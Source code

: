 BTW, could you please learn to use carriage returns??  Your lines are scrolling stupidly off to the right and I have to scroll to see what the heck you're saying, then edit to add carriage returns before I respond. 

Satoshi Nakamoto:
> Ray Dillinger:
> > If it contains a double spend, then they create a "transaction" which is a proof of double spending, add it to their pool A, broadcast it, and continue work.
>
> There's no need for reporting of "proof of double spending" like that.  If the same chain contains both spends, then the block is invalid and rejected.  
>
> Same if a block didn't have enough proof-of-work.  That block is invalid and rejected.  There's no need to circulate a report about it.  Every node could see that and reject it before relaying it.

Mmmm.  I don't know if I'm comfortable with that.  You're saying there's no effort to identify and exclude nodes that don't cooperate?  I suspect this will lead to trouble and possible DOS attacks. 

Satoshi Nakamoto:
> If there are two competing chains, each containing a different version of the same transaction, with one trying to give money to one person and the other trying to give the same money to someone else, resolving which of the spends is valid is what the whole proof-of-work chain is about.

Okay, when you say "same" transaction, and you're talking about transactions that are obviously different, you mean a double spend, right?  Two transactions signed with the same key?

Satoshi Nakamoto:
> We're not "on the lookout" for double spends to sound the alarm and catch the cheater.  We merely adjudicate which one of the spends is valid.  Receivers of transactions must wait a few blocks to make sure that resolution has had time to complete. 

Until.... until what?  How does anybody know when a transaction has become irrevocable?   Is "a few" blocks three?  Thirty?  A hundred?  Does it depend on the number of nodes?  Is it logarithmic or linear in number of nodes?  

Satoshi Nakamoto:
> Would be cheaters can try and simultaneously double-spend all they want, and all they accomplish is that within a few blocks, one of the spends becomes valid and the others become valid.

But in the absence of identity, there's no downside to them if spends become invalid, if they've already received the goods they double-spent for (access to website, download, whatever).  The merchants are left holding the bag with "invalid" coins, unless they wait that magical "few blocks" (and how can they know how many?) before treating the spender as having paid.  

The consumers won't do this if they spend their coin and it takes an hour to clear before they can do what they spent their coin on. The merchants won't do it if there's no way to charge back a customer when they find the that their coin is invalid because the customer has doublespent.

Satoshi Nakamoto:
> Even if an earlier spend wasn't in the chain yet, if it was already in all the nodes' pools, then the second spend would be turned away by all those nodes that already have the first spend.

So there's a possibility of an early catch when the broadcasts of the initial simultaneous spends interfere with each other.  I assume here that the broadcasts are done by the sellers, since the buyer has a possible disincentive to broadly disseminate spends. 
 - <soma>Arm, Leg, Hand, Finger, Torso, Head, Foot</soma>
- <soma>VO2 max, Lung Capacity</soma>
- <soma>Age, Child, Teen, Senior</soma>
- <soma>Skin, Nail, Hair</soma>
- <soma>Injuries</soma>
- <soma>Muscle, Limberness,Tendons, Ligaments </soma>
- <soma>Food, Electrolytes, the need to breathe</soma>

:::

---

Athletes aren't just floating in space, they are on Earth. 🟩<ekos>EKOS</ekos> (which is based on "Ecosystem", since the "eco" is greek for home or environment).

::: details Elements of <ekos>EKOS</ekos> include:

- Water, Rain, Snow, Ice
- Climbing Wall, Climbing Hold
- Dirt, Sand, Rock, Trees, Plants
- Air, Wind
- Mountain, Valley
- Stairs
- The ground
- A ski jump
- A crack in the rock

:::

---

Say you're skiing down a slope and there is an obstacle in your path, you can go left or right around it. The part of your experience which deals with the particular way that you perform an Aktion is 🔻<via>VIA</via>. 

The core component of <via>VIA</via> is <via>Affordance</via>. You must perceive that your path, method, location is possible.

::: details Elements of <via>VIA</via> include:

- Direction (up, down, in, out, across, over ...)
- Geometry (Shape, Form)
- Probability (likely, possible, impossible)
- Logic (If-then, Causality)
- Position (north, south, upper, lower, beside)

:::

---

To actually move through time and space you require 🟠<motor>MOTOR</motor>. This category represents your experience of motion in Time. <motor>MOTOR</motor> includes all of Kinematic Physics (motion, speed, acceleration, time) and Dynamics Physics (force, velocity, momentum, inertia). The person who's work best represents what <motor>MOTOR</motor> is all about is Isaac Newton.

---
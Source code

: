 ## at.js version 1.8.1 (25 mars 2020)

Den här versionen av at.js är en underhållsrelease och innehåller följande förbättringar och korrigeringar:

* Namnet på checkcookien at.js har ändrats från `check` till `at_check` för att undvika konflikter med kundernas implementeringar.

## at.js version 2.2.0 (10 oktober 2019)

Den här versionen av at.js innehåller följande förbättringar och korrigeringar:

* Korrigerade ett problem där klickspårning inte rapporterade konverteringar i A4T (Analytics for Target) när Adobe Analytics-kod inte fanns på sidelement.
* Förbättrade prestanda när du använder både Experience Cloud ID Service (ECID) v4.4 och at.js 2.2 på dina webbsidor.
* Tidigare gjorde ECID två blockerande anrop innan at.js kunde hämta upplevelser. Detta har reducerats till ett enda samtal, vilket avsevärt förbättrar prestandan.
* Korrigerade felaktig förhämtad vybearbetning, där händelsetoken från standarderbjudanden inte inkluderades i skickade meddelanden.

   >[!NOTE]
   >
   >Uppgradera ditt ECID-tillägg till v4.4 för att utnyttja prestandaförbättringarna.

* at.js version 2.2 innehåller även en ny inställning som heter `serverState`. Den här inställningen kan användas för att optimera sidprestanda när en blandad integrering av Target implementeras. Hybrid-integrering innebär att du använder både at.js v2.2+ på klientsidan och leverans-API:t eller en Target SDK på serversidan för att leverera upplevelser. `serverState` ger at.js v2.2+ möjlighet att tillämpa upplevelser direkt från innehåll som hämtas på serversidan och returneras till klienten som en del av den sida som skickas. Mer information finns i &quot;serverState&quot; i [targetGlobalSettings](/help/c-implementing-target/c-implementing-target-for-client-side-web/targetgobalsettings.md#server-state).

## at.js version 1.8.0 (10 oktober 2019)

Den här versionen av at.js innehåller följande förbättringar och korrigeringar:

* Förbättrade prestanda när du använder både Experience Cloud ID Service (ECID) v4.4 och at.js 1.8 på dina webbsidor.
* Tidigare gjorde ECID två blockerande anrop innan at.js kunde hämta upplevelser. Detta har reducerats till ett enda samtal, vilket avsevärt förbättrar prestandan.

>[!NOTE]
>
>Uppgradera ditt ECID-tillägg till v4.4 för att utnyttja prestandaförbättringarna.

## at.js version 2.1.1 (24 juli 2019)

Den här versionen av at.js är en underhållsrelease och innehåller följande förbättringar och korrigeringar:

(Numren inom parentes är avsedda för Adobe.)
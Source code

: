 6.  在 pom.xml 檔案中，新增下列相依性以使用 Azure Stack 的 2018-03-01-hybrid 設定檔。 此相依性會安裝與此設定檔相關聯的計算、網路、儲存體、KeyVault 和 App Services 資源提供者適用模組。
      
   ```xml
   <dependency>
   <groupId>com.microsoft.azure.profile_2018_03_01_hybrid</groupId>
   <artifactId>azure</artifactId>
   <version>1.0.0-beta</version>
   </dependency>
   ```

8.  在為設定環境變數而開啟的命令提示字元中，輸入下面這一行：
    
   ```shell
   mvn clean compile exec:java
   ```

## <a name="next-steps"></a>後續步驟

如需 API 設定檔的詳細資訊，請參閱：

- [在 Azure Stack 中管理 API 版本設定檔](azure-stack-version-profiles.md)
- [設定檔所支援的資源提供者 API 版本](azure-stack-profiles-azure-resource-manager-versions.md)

> Work request
Scan the lines above for the word "webbsidor", then copy each line that has it.

> Task result
* Förbättrade prestanda när du använder både Experience Cloud ID Service (ECID) v4.4 och at.js 2.2 på dina webbsidor.
* Förbättrade prestanda när du använder både Experience Cloud ID Service (ECID) v4.4 och at.js 1.8 på dina webbsidor.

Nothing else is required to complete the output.